Transcribe the following entries word for word. End with the line where "This strategy may" appears.

(Saved entries)
------------------------------------------------------------------------

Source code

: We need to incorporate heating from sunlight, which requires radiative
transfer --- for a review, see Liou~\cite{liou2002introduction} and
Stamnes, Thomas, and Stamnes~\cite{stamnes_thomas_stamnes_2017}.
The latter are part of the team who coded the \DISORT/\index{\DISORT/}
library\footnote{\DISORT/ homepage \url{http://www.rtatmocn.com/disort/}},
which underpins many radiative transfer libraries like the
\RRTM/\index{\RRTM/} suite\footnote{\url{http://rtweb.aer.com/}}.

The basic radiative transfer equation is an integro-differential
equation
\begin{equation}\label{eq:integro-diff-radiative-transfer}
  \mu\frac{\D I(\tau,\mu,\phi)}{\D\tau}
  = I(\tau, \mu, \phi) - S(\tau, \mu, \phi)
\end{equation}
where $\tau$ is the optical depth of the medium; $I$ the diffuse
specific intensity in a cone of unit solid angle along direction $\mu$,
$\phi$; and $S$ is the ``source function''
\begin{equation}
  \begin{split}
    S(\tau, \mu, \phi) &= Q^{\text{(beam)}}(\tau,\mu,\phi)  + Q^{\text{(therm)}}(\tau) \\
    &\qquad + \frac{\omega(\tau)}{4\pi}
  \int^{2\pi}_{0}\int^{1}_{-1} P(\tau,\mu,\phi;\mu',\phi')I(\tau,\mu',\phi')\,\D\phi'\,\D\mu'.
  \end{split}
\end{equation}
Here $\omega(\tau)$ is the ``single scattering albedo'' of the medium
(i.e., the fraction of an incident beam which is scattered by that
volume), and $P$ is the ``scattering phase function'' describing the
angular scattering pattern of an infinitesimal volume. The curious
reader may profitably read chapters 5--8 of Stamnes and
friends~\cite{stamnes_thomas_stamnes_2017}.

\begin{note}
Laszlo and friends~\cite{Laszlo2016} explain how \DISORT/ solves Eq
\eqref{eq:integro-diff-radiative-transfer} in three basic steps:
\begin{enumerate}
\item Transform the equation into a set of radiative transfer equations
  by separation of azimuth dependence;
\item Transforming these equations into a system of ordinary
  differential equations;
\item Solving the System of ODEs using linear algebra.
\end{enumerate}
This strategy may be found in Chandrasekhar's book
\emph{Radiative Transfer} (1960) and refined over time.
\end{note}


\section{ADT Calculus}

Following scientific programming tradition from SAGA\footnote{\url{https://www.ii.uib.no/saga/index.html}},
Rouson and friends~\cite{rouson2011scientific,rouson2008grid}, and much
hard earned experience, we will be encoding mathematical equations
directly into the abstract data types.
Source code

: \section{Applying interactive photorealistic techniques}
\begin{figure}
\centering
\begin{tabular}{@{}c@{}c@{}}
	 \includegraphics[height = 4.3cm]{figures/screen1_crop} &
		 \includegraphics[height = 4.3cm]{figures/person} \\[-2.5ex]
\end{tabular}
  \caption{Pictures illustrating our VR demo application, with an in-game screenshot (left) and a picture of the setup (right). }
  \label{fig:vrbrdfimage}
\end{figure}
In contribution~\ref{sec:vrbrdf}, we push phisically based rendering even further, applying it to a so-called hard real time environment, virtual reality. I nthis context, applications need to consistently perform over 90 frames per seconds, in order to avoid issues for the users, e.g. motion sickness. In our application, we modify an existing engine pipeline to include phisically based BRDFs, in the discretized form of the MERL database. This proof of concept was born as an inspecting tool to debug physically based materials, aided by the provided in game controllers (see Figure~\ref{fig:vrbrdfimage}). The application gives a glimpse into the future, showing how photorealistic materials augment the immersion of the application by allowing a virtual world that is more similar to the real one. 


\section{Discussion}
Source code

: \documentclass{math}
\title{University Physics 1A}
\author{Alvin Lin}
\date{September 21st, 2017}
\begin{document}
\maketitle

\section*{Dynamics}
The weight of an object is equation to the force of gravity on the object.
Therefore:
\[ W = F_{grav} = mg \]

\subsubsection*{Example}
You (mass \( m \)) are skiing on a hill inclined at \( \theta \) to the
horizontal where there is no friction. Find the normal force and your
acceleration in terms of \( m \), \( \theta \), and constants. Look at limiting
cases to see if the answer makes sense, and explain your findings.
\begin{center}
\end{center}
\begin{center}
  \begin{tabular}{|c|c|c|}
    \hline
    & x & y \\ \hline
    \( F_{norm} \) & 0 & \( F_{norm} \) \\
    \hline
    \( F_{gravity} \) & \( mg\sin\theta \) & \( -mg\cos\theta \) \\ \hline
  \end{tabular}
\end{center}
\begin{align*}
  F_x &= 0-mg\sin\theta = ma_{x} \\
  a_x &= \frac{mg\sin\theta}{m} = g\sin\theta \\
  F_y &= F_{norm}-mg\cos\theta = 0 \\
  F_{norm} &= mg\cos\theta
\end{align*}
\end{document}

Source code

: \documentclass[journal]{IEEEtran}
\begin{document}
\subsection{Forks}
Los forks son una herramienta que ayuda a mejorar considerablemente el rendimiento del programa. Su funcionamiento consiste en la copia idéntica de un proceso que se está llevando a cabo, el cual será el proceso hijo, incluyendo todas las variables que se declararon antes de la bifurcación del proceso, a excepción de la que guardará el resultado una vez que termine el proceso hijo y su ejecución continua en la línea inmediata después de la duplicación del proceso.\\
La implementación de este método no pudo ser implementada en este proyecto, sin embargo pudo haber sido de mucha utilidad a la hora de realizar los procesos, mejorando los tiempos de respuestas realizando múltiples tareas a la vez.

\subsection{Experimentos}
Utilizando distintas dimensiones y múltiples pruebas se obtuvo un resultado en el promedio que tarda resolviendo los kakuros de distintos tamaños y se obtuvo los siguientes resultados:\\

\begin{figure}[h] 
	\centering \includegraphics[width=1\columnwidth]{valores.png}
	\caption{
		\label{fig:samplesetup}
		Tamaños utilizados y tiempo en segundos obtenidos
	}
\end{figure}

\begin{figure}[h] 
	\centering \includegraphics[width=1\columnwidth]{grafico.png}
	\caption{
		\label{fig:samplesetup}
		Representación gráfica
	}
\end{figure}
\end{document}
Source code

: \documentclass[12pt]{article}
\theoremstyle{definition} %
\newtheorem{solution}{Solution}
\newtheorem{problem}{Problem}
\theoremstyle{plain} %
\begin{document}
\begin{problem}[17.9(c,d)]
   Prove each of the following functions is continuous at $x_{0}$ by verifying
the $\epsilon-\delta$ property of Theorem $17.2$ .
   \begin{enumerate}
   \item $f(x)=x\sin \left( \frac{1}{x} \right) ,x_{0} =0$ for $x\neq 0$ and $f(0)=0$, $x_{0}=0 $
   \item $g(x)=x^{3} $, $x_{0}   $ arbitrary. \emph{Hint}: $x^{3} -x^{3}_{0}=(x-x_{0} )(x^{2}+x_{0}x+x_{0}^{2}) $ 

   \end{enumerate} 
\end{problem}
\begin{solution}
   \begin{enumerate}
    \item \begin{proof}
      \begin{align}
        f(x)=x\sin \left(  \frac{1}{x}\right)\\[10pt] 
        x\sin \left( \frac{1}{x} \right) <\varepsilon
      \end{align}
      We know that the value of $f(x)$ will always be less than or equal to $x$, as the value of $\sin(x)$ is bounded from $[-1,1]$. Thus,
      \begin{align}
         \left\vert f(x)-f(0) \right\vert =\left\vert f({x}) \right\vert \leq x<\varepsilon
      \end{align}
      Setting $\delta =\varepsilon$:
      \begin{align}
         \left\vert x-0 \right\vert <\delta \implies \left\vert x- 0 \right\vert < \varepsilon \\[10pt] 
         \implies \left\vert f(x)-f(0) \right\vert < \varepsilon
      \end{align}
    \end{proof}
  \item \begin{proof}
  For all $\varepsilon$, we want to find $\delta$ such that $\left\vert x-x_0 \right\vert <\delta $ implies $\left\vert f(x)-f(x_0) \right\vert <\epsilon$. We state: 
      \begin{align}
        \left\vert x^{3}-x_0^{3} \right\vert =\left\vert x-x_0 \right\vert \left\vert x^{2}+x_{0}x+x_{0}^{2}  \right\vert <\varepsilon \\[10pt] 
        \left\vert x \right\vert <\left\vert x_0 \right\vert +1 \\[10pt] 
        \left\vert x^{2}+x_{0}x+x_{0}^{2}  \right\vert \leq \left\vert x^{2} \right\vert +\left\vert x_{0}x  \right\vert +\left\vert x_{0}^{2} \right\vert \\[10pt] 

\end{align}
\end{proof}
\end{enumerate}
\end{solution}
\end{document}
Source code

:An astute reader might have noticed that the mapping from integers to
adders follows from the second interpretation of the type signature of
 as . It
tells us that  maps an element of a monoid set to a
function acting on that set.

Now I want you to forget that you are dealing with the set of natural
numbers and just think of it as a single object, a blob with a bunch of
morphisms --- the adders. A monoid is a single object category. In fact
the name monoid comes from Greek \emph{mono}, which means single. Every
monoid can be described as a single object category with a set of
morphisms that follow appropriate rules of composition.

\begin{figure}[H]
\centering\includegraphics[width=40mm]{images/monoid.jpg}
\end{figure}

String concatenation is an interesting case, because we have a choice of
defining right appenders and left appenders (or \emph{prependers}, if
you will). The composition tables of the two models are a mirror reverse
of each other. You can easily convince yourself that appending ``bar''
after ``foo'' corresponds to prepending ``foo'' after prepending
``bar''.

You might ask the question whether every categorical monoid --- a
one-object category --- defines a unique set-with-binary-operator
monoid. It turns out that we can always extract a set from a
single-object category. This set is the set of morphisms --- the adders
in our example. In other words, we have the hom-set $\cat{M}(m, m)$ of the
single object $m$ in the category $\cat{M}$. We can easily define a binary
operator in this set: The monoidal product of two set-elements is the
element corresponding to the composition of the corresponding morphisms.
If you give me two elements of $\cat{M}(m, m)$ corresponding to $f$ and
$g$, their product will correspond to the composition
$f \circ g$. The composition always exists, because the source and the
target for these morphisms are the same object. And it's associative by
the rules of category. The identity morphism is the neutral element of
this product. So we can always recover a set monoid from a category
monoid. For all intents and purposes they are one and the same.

------------------------------------------------------------------------

§ YOUR SOLUTION
Source code

: We need to incorporate heating from sunlight, which requires radiative
transfer --- for a review, see Liou~\cite{liou2002introduction} and
Stamnes, Thomas, and Stamnes~\cite{stamnes_thomas_stamnes_2017}.
The latter are part of the team who coded the \DISORT/\index{\DISORT/}
library\footnote{\DISORT/ homepage \url{http://www.rtatmocn.com/disort/}},
which underpins many radiative transfer libraries like the
\RRTM/\index{\RRTM/} suite\footnote{\url{http://rtweb.aer.com/}}.

The basic radiative transfer equation is an integro-differential
equation
\begin{equation}\label{eq:integro-diff-radiative-transfer}
  \mu\frac{\D I(\tau,\mu,\phi)}{\D\tau}
  = I(\tau, \mu, \phi) - S(\tau, \mu, \phi)
\end{equation}
where $\tau$ is the optical depth of the medium; $I$ the diffuse
specific intensity in a cone of unit solid angle along direction $\mu$,
$\phi$; and $S$ is the ``source function''
\begin{equation}
  \begin{split}
    S(\tau, \mu, \phi) &= Q^{\text{(beam)}}(\tau,\mu,\phi)  + Q^{\text{(therm)}}(\tau) \\
    &\qquad + \frac{\omega(\tau)}{4\pi}
  \int^{2\pi}_{0}\int^{1}_{-1} P(\tau,\mu,\phi;\mu',\phi')I(\tau,\mu',\phi')\,\D\phi'\,\D\mu'.
  \end{split}
\end{equation}
Here $\omega(\tau)$ is the ``single scattering albedo'' of the medium
(i.e., the fraction of an incident beam which is scattered by that
volume), and $P$ is the ``scattering phase function'' describing the
angular scattering pattern of an infinitesimal volume. The curious
reader may profitably read chapters 5--8 of Stamnes and
friends~\cite{stamnes_thomas_stamnes_2017}.

\begin{note}
Laszlo and friends~\cite{Laszlo2016} explain how \DISORT/ solves Eq
\eqref{eq:integro-diff-radiative-transfer} in three basic steps:
\begin{enumerate}
\item Transform the equation into a set of radiative transfer equations
  by separation of azimuth dependence;
\item Transforming these equations into a system of ordinary
  differential equations;
\item Solving the System of ODEs using linear algebra.
\end{enumerate}
This strategy may be found in Chandrasekhar's book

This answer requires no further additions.